I’d argue ‘no’ on both questions, but I can certainly see why many people might think that it is ethical.  After all, is it fair that a small group of kids get to ‘rob’ education from their classmates?  Certainly this isn’t what Thomas Jefferson had in mind when he wrote about free public education.  If he could look ahead 200 years and see teachers needing to read books about classroom management, he would surely say that this wasn’t what he had in mind.
But if it is ethical to deprive the bottom 15% of their education for the benefit of the top 50%, and since charter schools are doing it, at least, in effect, then let’s think about how this might be accomplished more efficiently.  Right now the process of keeping the bottom 15% away from the top 50% is like one of those unnecessarily complicated Rube Goldberg contraptions.

Uninformed Parent (A), fails to fill out ‘choice’ application.  Informed Parent (B) is told after student ‘wins’ lottery that the school does not have services for the special needs of her child.  Other informed parent (C) is told that if the student is late too many times, the student will get expelled.  Since informed parent (C) does not have a reliable car, she ‘chooses’ not to enroll her child at that school.  Struggling student (D) is told that since the school has extra ‘high expectations’ that he has to ‘choose’ between being left back or transferring to a different school.  Within three years of this, most of the bottom 15% have been eliminated.
Since we’re doing this anyway, maybe the lesson we learn from charters is that we should simply not allow the bottom 15% to come to school in the first place.  This would save a lot of time and energy.  I’d rather they do it this way, so at least we’d all be admitting it, and we’d have to really decide if this is a just system.

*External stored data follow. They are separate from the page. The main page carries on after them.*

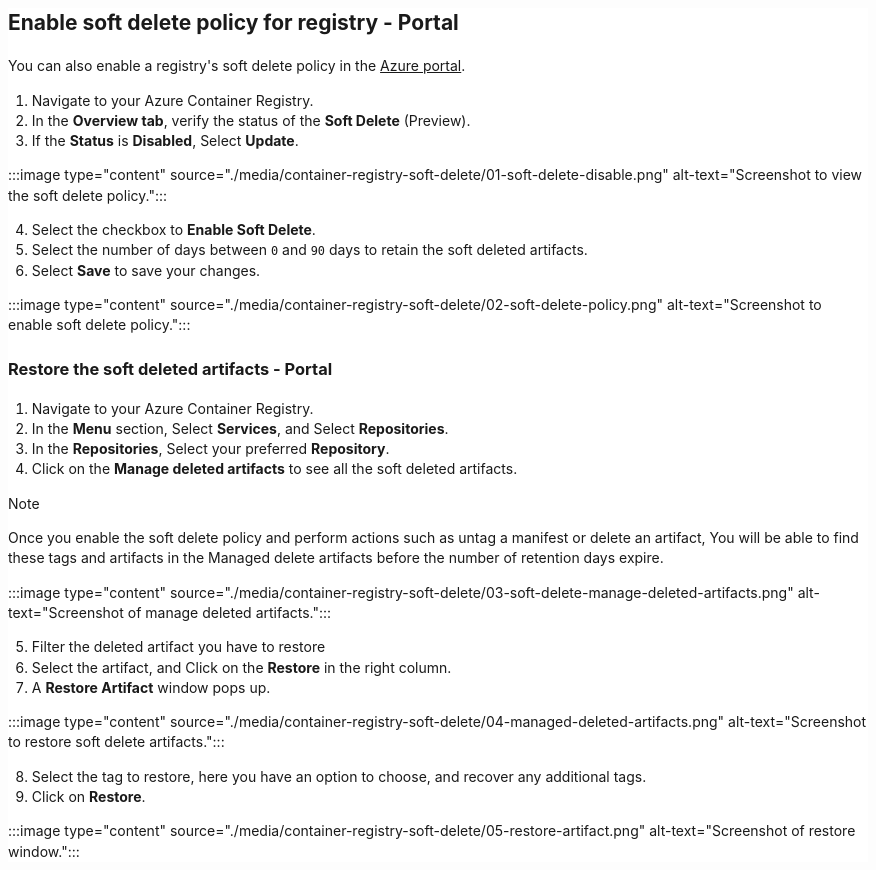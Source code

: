 ## Enable soft delete policy for registry - Portal

You can also enable a registry's soft delete policy in the [Azure portal](https://portal.azure.com). 

1. Navigate to your Azure Container Registry. 
2. In the **Overview tab**, verify the status of the **Soft Delete** (Preview).
3. If the **Status** is **Disabled**, Select **Update**.



:::image type="content" source="./media/container-registry-soft-delete/01-soft-delete-disable.png" alt-text="Screenshot to view the soft delete policy.":::



4. Select the checkbox to **Enable Soft Delete**.
5. Select the number of days between `0` and `90` days to retain the soft deleted artifacts.
6.  Select **Save** to save your changes.



:::image type="content" source="./media/container-registry-soft-delete/02-soft-delete-policy.png" alt-text="Screenshot to enable soft delete policy.":::



### Restore the soft deleted artifacts - Portal

1. Navigate to your Azure Container Registry.
2. In the **Menu** section, Select **Services**, and Select **Repositories**.
3. In the **Repositories**, Select your preferred **Repository**.
4. Click on the **Manage deleted artifacts** to see all the soft deleted artifacts.

> [!NOTE]
> Once you enable the soft delete policy and perform actions such as untag a manifest or delete an artifact, You will be able to find these tags and artifacts in the Managed delete artifacts before the number of retention days expire.



:::image type="content" source="./media/container-registry-soft-delete/03-soft-delete-manage-deleted-artifacts.png" alt-text="Screenshot of manage deleted artifacts.":::



5.  Filter the deleted artifact you have to restore
6.  Select the artifact, and Click on the **Restore** in the right column.
7.  A **Restore Artifact** window pops up.



:::image type="content" source="./media/container-registry-soft-delete/04-managed-deleted-artifacts.png" alt-text="Screenshot to restore soft delete artifacts.":::



8. Select the tag to restore, here you have an option to choose, and recover any additional tags.
9. Click on **Restore**. 



:::image type="content" source="./media/container-registry-soft-delete/05-restore-artifact.png" alt-text="Screenshot of restore window.":::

Rather than end here with an obviously satirical view, I do think there there is something to the fundamental problem that a small group of kids can ‘ruin it’ for the majority of kids.  Why do teachers have to be so talented at classroom management?  Classroom management issues are why teachers quit and why they leave ‘bad’ schools to go to ‘good’ ones.  Rather than deny the bottom 15% an education, maybe we should have a much more strict discipline code where teachers don’t have to spend so much energy with classroom management.  In New York City, there is not even such thing as ‘at home suspension.’  Kids get suspended to different schools that have detention centers.  I think power has shifted a bit too far to the kids.  More discipline at an administrative level would help prevent a few kids from preventing the majority of kids from learning.  Maybe we don’t need to eliminate the bottom 15%, just keep them in line.
Of course it isn’t that simple.  There is something good about management being the almost full responsibility of the teacher.  The best way to manage is to prevent discipline problems.  And the best way to prevent discipline problems is to teach well, not confuse the kids, and keep them engaged in work that is an appropriate level.  If you don’t do those things, you will have discipline problems.  Discipline problems, then, offer a sort of ‘feedback loop’ that helps teachers become better.  If it was too easy to discipline, teachers might not know if they are confusing their kids.
Still, though, I think that it is pretty crazy that teachers have to spend time thinking about, and practicing, things like the ‘teacher look.’  I don’t know what the right amount of strict discipline there should be, but it should be more than there is now.